(Record excerpts Opens)

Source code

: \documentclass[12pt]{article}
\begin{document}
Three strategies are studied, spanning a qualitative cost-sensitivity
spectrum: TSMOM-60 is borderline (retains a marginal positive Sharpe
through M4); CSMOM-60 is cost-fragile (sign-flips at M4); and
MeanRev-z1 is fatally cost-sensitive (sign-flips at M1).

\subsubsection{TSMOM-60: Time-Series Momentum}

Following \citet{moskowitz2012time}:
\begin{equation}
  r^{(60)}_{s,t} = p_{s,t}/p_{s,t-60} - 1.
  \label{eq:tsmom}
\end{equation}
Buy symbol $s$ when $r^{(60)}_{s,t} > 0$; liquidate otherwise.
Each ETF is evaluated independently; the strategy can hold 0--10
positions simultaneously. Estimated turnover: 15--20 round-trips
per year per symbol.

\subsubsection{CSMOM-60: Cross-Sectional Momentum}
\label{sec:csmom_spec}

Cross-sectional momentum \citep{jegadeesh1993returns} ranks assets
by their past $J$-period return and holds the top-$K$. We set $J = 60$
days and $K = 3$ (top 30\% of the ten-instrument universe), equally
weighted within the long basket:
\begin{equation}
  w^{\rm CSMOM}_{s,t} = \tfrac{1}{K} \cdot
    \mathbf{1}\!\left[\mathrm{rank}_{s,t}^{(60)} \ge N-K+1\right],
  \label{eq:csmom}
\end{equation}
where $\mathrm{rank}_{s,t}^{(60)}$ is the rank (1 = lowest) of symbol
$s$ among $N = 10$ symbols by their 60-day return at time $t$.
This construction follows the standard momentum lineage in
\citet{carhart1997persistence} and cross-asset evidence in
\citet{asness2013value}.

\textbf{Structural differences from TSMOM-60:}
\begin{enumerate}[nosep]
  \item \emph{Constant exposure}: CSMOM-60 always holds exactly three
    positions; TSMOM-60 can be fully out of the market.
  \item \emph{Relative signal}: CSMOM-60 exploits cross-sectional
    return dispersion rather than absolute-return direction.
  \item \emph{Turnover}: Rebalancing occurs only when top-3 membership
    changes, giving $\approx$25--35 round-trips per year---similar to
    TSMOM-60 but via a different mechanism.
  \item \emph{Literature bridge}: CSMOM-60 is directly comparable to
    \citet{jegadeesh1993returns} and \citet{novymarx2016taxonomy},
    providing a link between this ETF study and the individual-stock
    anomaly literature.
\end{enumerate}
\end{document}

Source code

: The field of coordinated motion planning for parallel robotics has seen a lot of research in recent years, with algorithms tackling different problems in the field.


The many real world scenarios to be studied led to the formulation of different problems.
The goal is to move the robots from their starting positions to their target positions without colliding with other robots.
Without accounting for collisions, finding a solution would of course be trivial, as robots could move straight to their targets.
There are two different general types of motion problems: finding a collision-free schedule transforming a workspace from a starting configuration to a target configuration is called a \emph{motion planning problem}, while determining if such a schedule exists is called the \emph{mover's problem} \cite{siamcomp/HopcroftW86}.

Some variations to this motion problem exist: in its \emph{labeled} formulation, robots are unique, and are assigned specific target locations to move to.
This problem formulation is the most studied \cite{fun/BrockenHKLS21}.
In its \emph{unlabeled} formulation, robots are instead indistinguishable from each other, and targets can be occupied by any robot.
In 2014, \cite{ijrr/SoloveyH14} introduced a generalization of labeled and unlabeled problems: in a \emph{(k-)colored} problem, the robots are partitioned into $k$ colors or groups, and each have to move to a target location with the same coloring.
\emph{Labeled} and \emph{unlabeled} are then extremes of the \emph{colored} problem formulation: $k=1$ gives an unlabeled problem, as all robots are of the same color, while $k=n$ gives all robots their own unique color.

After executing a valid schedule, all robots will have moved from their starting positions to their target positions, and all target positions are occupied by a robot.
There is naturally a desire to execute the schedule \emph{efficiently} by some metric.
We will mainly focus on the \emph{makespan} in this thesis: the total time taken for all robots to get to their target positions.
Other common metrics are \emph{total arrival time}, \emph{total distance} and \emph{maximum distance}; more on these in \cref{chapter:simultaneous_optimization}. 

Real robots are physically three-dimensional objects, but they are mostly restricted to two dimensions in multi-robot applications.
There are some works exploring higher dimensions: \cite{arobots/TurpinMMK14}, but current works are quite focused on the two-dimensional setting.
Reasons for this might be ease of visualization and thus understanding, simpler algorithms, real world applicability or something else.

(Record excerpts Closes)

*Activity*
For each line in the data above that contains the string "holds", extract the line.

*Problem solution*
by their past $J$-period return and holds the top-$K$. We set $J = 60$
  \item \emph{Constant exposure}: CSMOM-60 always holds exactly three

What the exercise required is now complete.